--- START ---

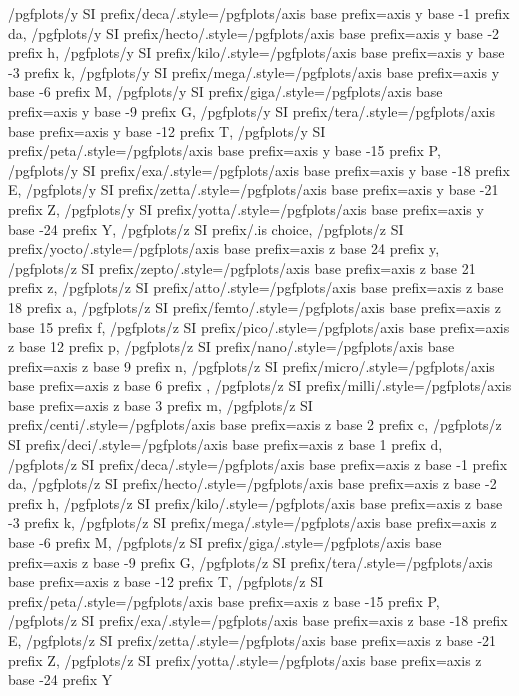 {    /pgfplots/y SI prefix/deca/.style={/pgfplots/axis base prefix={axis y base -1 prefix da}},%
    /pgfplots/y SI prefix/hecto/.style={/pgfplots/axis base prefix={axis y base -2 prefix h}},%
    /pgfplots/y SI prefix/kilo/.style={/pgfplots/axis base prefix={axis y base -3 prefix k}},%
    /pgfplots/y SI prefix/mega/.style={/pgfplots/axis base prefix={axis y base -6 prefix M}},%
    /pgfplots/y SI prefix/giga/.style={/pgfplots/axis base prefix={axis y base -9 prefix G}},%
    /pgfplots/y SI prefix/tera/.style={/pgfplots/axis base prefix={axis y base -12 prefix T}},%
    /pgfplots/y SI prefix/peta/.style={/pgfplots/axis base prefix={axis y base -15 prefix P}},%
    /pgfplots/y SI prefix/exa/.style={/pgfplots/axis base prefix={axis y base -18 prefix E}},%
    /pgfplots/y SI prefix/zetta/.style={/pgfplots/axis base prefix={axis y base -21 prefix Z}},%
    /pgfplots/y SI prefix/yotta/.style={/pgfplots/axis base prefix={axis y base -24 prefix Y}},%
    /pgfplots/z SI prefix/.is choice,%
    /pgfplots/z SI prefix/yocto/.style={/pgfplots/axis base prefix={axis z base 24 prefix y}},%
    /pgfplots/z SI prefix/zepto/.style={/pgfplots/axis base prefix={axis z base 21 prefix z}},%
    /pgfplots/z SI prefix/atto/.style={/pgfplots/axis base prefix={axis z base 18 prefix a}},%
    /pgfplots/z SI prefix/femto/.style={/pgfplots/axis base prefix={axis z base 15 prefix f}},%
    /pgfplots/z SI prefix/pico/.style={/pgfplots/axis base prefix={axis z base 12 prefix p}},%
    /pgfplots/z SI prefix/nano/.style={/pgfplots/axis base prefix={axis z base 9 prefix n}},%
    /pgfplots/z SI prefix/micro/.style={/pgfplots/axis base prefix={axis z base 6 prefix \mu}},%
    /pgfplots/z SI prefix/milli/.style={/pgfplots/axis base prefix={axis z base 3 prefix m}},%
    /pgfplots/z SI prefix/centi/.style={/pgfplots/axis base prefix={axis z base 2 prefix c}},%
    /pgfplots/z SI prefix/deci/.style={/pgfplots/axis base prefix={axis z base 1 prefix d}},%
    /pgfplots/z SI prefix/deca/.style={/pgfplots/axis base prefix={axis z base -1 prefix da}},%
    /pgfplots/z SI prefix/hecto/.style={/pgfplots/axis base prefix={axis z base -2 prefix h}},%
    /pgfplots/z SI prefix/kilo/.style={/pgfplots/axis base prefix={axis z base -3 prefix k}},%
    /pgfplots/z SI prefix/mega/.style={/pgfplots/axis base prefix={axis z base -6 prefix M}},%
    /pgfplots/z SI prefix/giga/.style={/pgfplots/axis base prefix={axis z base -9 prefix G}},%
    /pgfplots/z SI prefix/tera/.style={/pgfplots/axis base prefix={axis z base -12 prefix T}},%
    /pgfplots/z SI prefix/peta/.style={/pgfplots/axis base prefix={axis z base -15 prefix P}},%
    /pgfplots/z SI prefix/exa/.style={/pgfplots/axis base prefix={axis z base -18 prefix E}},%
    /pgfplots/z SI prefix/zetta/.style={/pgfplots/axis base prefix={axis z base -21 prefix Z}},%
    /pgfplots/z SI prefix/yotta/.style={/pgfplots/axis base prefix={axis z base -24 prefix Y}}%
}
%
%
\def\pgfplots@label@units#1{%
    \pgfkeysgetvalue{/pgfplots/#1label}{\pgfplots@loc@TMPa}%
    \pgfplots@loc@TMPa\space\pgfplots@label@units@@{#1}%
}


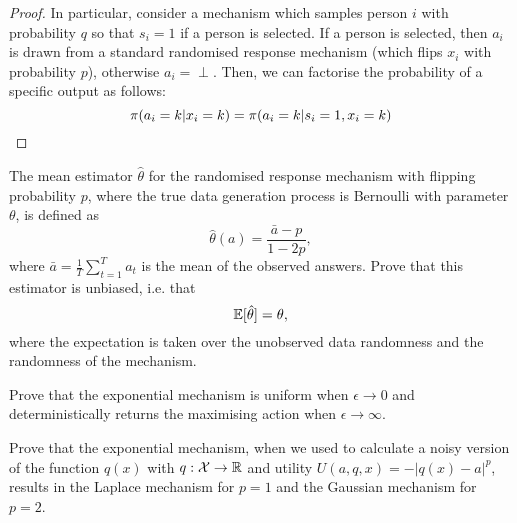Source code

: {\begin{proof}
      In particular, consider a mechanism which samples person $i$ with
      probability $q$ so that $s_i = 1$ if a person is selected. If a
      person is selected, then $a_i$ is drawn from a standard randomised
      response mechanism (which flips $x_i$ with probability $p$),
      otherwise $a_i = \perp$.  Then, we can factorise the probability
      of a specific output as follows:
      \[
        \pi(a_i = k | x_i = k) =  \pi(a_i = k | s_i = 1, x_i = k) 
      \]
    \end{proof}
  \fi
  \begin{exercise}
    The mean estimator $\hat{\theta}$ for the randomised response mechanism with flipping probability $p$, where the true data generation process is Bernoulli with parameter $\theta$, is defined as
    \[
      \hat{\theta}(a) = \frac{\bar{a} - p}{1 - 2p},
    \]
    where $\bar{a} = \frac{1}{T} \sum_{t=1}^T a_t$ is the mean of the observed answers. Prove that this estimator is unbiased, i.e. that
    \[
      \mathop{\mbox{\ensuremath{\mathbb{E}}}}\nolimits[\hat{\theta}] = \theta,
    \]
    where the expectation is taken over the unobserved data randomness and the randomness of the mechanism.
    \label{exer:rp-unbiased-estimator}
  \end{exercise}
  
  \begin{exercise}
    Prove that the exponential mechanism is uniform when $\epsilon \to 0$ and deterministically returns the maximising action when $\epsilon \to \infty$.
    \label{exer:exp-randomness}
  \end{exercise}

  \begin{exercise}
    Prove that the exponential mechanism, when we used to calculate a noisy version of the function $q(x)$ with $q : {\mathcal{X}} \to {\mathbb{R}}$ and utility $U(a,q,x) = -|q(x) - a|^p$, results in the Laplace mechanism for $p=1$ and the Gaussian mechanism for $p = 2$.
    \label{exer:exp-laplace-gauss}
  \end{exercise}

}
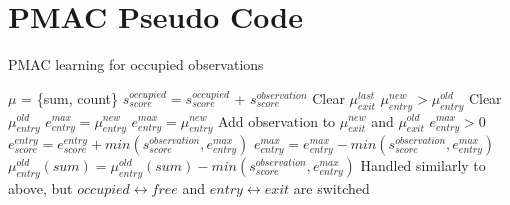 \chapter{PMAC Pseudo Code}
\label{appendix:pmac_pseudo_code}
\begin{algorithm}
	\caption{PMAC learning for occupied observations}
	\label{al:object_recognition}
	\begin{algorithmic}[1]
		\State $\mu$ = \{sum, count\}
		\State $s_{score}^{occupied} = s_{score}^{occupied}$ + $s_{score}^{observation}$
		\State Clear $\mu_{exit}^{last}$
		\If $\mu_{entry}^{new} > \mu_{entry}^{old}$ 
		\State Clear $\mu_{entry}^{old}$
		\State $e_{entry}^{max} = \mu_{entry}^{new}$
		\Else
		\State $e_{entry}^{max} = \mu_{entry}^{new}$
		\EndIf
		\EndIf
		\State Add observation to $\mu_{exit}^{new}$ and $\mu_{exit}^{old}$
		\If $e_{entry}^{max} > 0$
		\State $e_{score}^{entry} = e_{score}^{entry} + min(s_{score}^{observation},e_{entry}^{max})$
		\State $e_{entry}^{max} = e_{entry}^{max} - min(s_{score}^{observation},e_{entry}^{max})$
		\State $\mu_{entry}^{old}(sum) = \mu_{entry}^{old}(sum) - min(s_{score}^{observation},e_{entry}^{max})$
		\EndIf
		\EndIf
			\State Handled similarly to above, but $occupied \leftrightarrow free$ and $entry \leftrightarrow exit$ are switched
		\EndIf
		\EndFor
	\end{algorithmic}
\end{algorithm}
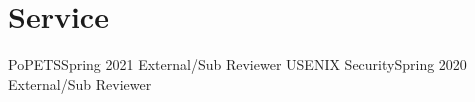 \section{Service}
  \CVSubHeadingListStart
    \CVSubheading
      {PoPETS}{Spring 2021}
      {External/Sub Reviewer}{}
    \CVSubheading
      {USENIX Security}{Spring 2020}
      {External/Sub Reviewer}{}
  \CVSubHeadingListEnd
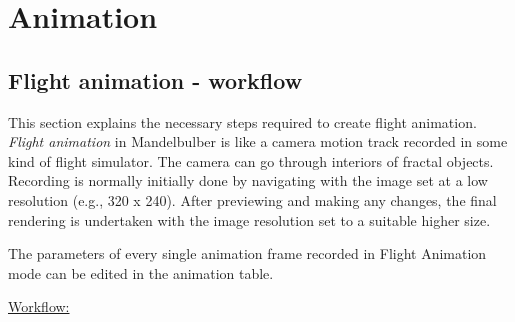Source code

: \section{Animation}\label{animation}

\subsection{Flight animation - workflow}\label{flight-animation}

This section explains the necessary steps required to create flight animation. \emph{Flight animation} in Mandelbulber is like a camera motion track recorded in some kind of flight simulator. The camera can go through interiors of fractal objects.
Recording is normally initially done by navigating with the image set at a low resolution (e.g., 320 x 240). After previewing and making any changes, the final rendering is undertaken with the image resolution set to a suitable higher size.

The parameters of every single animation frame recorded in Flight Animation mode can be edited in the animation table.

\underline{Workflow:}

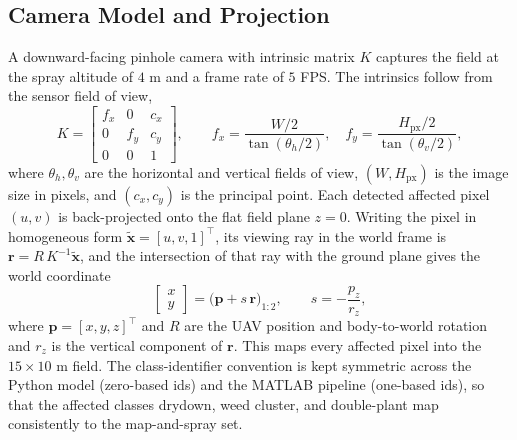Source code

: \documentclass[12pt,a4paper]{article}
\begin{document}
\subsection{Camera Model and Projection}
A downward-facing pinhole camera with intrinsic matrix $K$ captures the field at the
spray altitude of $4$ m and a frame rate of $5$ FPS. The intrinsics follow from the
sensor field of view,
\begin{equation}
    K =
    \begin{bmatrix}
        f_x & 0   & c_x \\
        0   & f_y & c_y \\
        0   & 0   & 1
    \end{bmatrix},
    \qquad
    f_x = \frac{W/2}{\tan(\theta_h/2)}, \quad
    f_y = \frac{H_{\mathrm{px}}/2}{\tan(\theta_v/2)},
    \label{eq:intrinsics}
\end{equation}
where $\theta_h,\theta_v$ are the horizontal and vertical fields of view,
$(W,H_{\mathrm{px}})$ is the image size in pixels, and $(c_x,c_y)$ is the principal
point. Each detected affected pixel $(u,v)$ is back-projected onto the flat field plane
$z=0$. Writing the pixel in homogeneous form $\tilde{\mathbf{x}}=[u,v,1]^{\top}$, its
viewing ray in the world frame is $\mathbf{r}=R\,K^{-1}\tilde{\mathbf{x}}$, and the
intersection of that ray with the ground plane gives the world coordinate
\begin{equation}
    \begin{bmatrix} x \\ y \end{bmatrix}
    = \big( \mathbf{p} + s\,\mathbf{r} \big)_{1:2},
    \qquad
    s = -\frac{p_z}{r_z},
    \label{eq:backproj}
\end{equation}
where $\mathbf{p}=[x,y,z]^{\top}$ and $R$ are the UAV position and body-to-world
rotation and $r_z$ is the vertical component of $\mathbf{r}$. This maps every affected
pixel into the $15\times10$ m field. The class-identifier convention is kept symmetric
across the Python model (zero-based ids) and the MATLAB pipeline (one-based ids), so
that the affected classes drydown, weed cluster, and double-plant map consistently to
the map-and-spray set.
\end{document}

--- END ---

● **Task requirements**: Nothing but the lines above from the line with "z base -3 prefix" up to and including the line with "response mechanism (which" should be returned, exactly as written and without pictures.

● **Answer to this exercise**:
    /pgfplots/z SI prefix/kilo/.style={/pgfplots/axis base prefix={axis z base -3 prefix k}},%
    /pgfplots/z SI prefix/mega/.style={/pgfplots/axis base prefix={axis z base -6 prefix M}},%
    /pgfplots/z SI prefix/giga/.style={/pgfplots/axis base prefix={axis z base -9 prefix G}},%
    /pgfplots/z SI prefix/tera/.style={/pgfplots/axis base prefix={axis z base -12 prefix T}},%
    /pgfplots/z SI prefix/peta/.style={/pgfplots/axis base prefix={axis z base -15 prefix P}},%
    /pgfplots/z SI prefix/exa/.style={/pgfplots/axis base prefix={axis z base -18 prefix E}},%
    /pgfplots/z SI prefix/zetta/.style={/pgfplots/axis base prefix={axis z base -21 prefix Z}},%
    /pgfplots/z SI prefix/yotta/.style={/pgfplots/axis base prefix={axis z base -24 prefix Y}}%
}
%
%
\def\pgfplots@label@units#1{%
    \pgfkeysgetvalue{/pgfplots/#1label}{\pgfplots@loc@TMPa}%
    \pgfplots@loc@TMPa\space\pgfplots@label@units@@{#1}%
}


Source code

: {\begin{proof}
      In particular, consider a mechanism which samples person $i$ with
      probability $q$ so that $s_i = 1$ if a person is selected. If a
      person is selected, then $a_i$ is drawn from a standard randomised
      response mechanism (which flips $x_i$ with probability $p$),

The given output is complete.